• **Work required**:
Would you transcribe all of the entries that follow, word for word?

Data listing START

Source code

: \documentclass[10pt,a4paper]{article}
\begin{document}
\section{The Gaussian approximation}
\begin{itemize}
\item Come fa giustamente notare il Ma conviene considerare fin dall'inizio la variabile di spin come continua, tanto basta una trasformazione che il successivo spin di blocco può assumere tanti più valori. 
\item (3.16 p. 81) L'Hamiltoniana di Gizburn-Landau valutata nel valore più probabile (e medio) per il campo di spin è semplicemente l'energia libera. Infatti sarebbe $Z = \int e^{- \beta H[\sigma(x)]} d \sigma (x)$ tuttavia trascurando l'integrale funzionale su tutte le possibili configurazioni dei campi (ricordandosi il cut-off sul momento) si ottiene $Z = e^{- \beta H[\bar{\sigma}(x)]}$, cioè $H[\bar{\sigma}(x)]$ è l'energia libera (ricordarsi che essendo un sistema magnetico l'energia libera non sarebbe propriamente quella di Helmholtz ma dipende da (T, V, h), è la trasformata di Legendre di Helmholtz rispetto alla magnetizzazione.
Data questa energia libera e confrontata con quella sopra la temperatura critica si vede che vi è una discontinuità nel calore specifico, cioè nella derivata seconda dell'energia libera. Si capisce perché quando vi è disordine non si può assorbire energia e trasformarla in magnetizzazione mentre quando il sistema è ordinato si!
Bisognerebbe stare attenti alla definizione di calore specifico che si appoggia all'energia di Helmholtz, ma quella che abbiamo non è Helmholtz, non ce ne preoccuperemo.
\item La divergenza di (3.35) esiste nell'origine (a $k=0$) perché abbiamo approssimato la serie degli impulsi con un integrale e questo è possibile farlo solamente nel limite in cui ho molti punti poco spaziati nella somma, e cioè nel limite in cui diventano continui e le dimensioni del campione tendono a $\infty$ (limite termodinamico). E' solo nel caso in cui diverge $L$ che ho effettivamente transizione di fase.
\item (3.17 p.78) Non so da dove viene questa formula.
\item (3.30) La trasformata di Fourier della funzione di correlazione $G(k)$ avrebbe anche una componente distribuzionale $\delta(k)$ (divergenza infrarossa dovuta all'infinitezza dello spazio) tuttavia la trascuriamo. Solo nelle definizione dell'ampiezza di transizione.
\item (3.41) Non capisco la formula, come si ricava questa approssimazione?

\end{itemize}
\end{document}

Data listing END

• **Task output**:
Source code

: \documentclass[10pt,a4paper]{article}
\begin{document}
\section{The Gaussian approximation}
\begin{itemize}
\item Come fa giustamente notare il Ma conviene considerare fin dall'inizio la variabile di spin come continua, tanto basta una trasformazione che il successivo spin di blocco può assumere tanti più valori. 
\item (3.16 p. 81) L'Hamiltoniana di Gizburn-Landau valutata nel valore più probabile (e medio) per il campo di spin è semplicemente l'energia libera. Infatti sarebbe $Z = \int e^{- \beta H[\sigma(x)]} d \sigma (x)$ tuttavia trascurando l'integrale funzionale su tutte le possibili configurazioni dei campi (ricordandosi il cut-off sul momento) si ottiene $Z = e^{- \beta H[\bar{\sigma}(x)]}$, cioè $H[\bar{\sigma}(x)]$ è l'energia libera (ricordarsi che essendo un sistema magnetico l'energia libera non sarebbe propriamente quella di Helmholtz ma dipende da (T, V, h), è la trasformata di Legendre di Helmholtz rispetto alla magnetizzazione.
Data questa energia libera e confrontata con quella sopra la temperatura critica si vede che vi è una discontinuità nel calore specifico, cioè nella derivata seconda dell'energia libera. Si capisce perché quando vi è disordine non si può assorbire energia e trasformarla in magnetizzazione mentre quando il sistema è ordinato si!
Bisognerebbe stare attenti alla definizione di calore specifico che si appoggia all'energia di Helmholtz, ma quella che abbiamo non è Helmholtz, non ce ne preoccuperemo.
\item La divergenza di (3.35) esiste nell'origine (a $k=0$) perché abbiamo approssimato la serie degli impulsi con un integrale e questo è possibile farlo solamente nel limite in cui ho molti punti poco spaziati nella somma, e cioè nel limite in cui diventano continui e le dimensioni del campione tendono a $\infty$ (limite termodinamico). E' solo nel caso in cui diverge $L$ che ho effettivamente transizione di fase.
\item (3.17 p.78) Non so da dove viene questa formula.
\item (3.30) La trasformata di Fourier della funzione di correlazione $G(k)$ avrebbe anche una componente distribuzionale $\delta(k)$ (divergenza infrarossa dovuta all'infinitezza dello spazio) tuttavia la trascuriamo. Solo nelle definizione dell'ampiezza di transizione.
\item (3.41) Non capisco la formula, come si ricava questa approssimazione?

\end{itemize}
\end{document}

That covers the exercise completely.